- **DATA IN THIS EXERCISE**

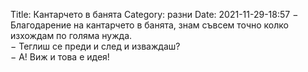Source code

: Title: Кантарчето в банята
Category: разни
Date: 2021-11-29-18:57
&minus; Благодарение на кантарчето в банята, знам съвсем точно колко изхождам по голяма нужда.  
&minus; Теглиш се преди и след и изваждаш?  
&minus; А! Виж и това е идея!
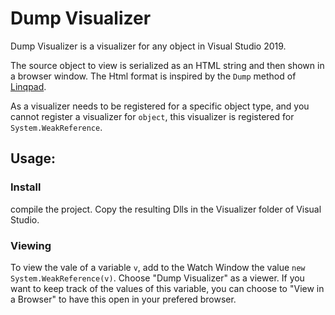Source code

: # Dump Visualizer

Dump Visualizer is a visualizer for any object in Visual Studio 2019.

The source object to view is serialized as an HTML string and then shown in a browser window. The Html format is inspired by the `Dump` method of [Linqpad](http://linqpad.net).

As a visualizer needs to be registered for a specific object type, and you cannot register a visualizer for `object`, this visualizer is registered for `System.WeakReference`.

## Usage: 

### Install
compile the project. Copy the resulting Dlls in the Visualizer folder of Visual Studio.

### Viewing
To view the vale of a variable `v`, add to the Watch Window the value `new System.WeakReference(v)`. Choose "Dump Visualizer" as a viewer. If you want to keep track of the values of this variable, you can choose to "View in a Browser" to have this open in your prefered browser. 

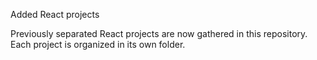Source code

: Added React projects

Previously separated React projects are now gathered in this repository. 
Each project is organized in its own folder.
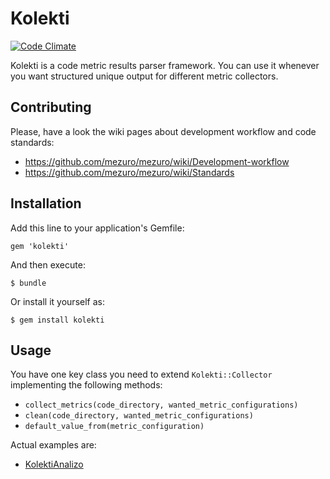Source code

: # Kolekti

[![Code Climate](https://codeclimate.com/github/mezuro/kolekti.png)](https://codeclimate.com/github/mezuro/kalibro_client)

Kolekti is a code metric results parser framework. You can use it whenever you want structured unique output for different metric collectors.

## Contributing

Please, have a look the wiki pages about development workflow and code standards:

* https://github.com/mezuro/mezuro/wiki/Development-workflow
* https://github.com/mezuro/mezuro/wiki/Standards

## Installation

Add this line to your application's Gemfile:

    gem 'kolekti'

And then execute:

    $ bundle

Or install it yourself as:

    $ gem install kolekti

## Usage

You have one key class you need to extend `Kolekti::Collector` implementing the following methods:

* `collect_metrics(code_directory, wanted_metric_configurations)`
* `clean(code_directory, wanted_metric_configurations)`
* `default_value_from(metric_configuration)`

Actual examples are:

* [KolektiAnalizo](https://github.com/mezuro/kolekti_analizo)

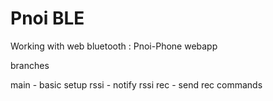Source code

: # Pnoi BLE

Working with web bluetooth : Pnoi-Phone webapp

branches

main - basic setup
rssi - notify rssi
rec - send rec commands
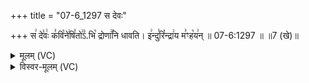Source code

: +++
title = "07-6_1297 स देवः"

+++
स꣢ दे꣣वः꣢ क꣣वि꣡ने꣢षि꣣तो꣢꣣ऽ.भि꣡ द्रोणा꣢꣯नि धावति। इ꣢न्दु꣣रि꣡न्द्रा꣢य म꣣ꣳह꣡य꣢न् ॥ 07-6:1297 ॥ ॥7 (खे)॥

<details><summary>मूलम् (VC)</summary>

स꣢ दे꣣वः꣢ क꣣वि꣡ने꣢षि꣣तो꣢३꣱ऽभि꣡ द्रोणा꣢꣯नि धावति । इ꣢न्दु꣣रि꣡न्द्रा꣢य म꣣ꣳह꣡य꣢न् ॥१२९७॥
</details>

<details><summary>विस्वर-मूलम् (VC)</summary>

स देवः कविनेषितो३ऽभि द्रोणानि धावति । इन्दुरिन्द्राय मꣳहयन् ॥१२९७॥
</details>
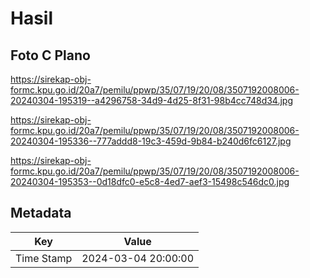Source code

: # Hasil

## Foto C Plano

https://sirekap-obj-formc.kpu.go.id/20a7/pemilu/ppwp/35/07/19/20/08/3507192008006-20240304-195319--a4296758-34d9-4d25-8f31-98b4cc748d34.jpg

https://sirekap-obj-formc.kpu.go.id/20a7/pemilu/ppwp/35/07/19/20/08/3507192008006-20240304-195336--777addd8-19c3-459d-9b84-b240d6fc6127.jpg

https://sirekap-obj-formc.kpu.go.id/20a7/pemilu/ppwp/35/07/19/20/08/3507192008006-20240304-195353--0d18dfc0-e5c8-4ed7-aef3-15498c546dc0.jpg


## Metadata

| Key        | Value               |
| ---------- | ------------------- |
| Time Stamp | 2024-03-04 20:00:00 |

- **WORK REQUIRED**
Look through the entries above, find each line containing "банята", and copy it.

- **EXPECTED OUTPUT**
: Title: Кантарчето в банята
&minus; Благодарение на кантарчето в банята, знам съвсем точно колко изхождам по голяма нужда.  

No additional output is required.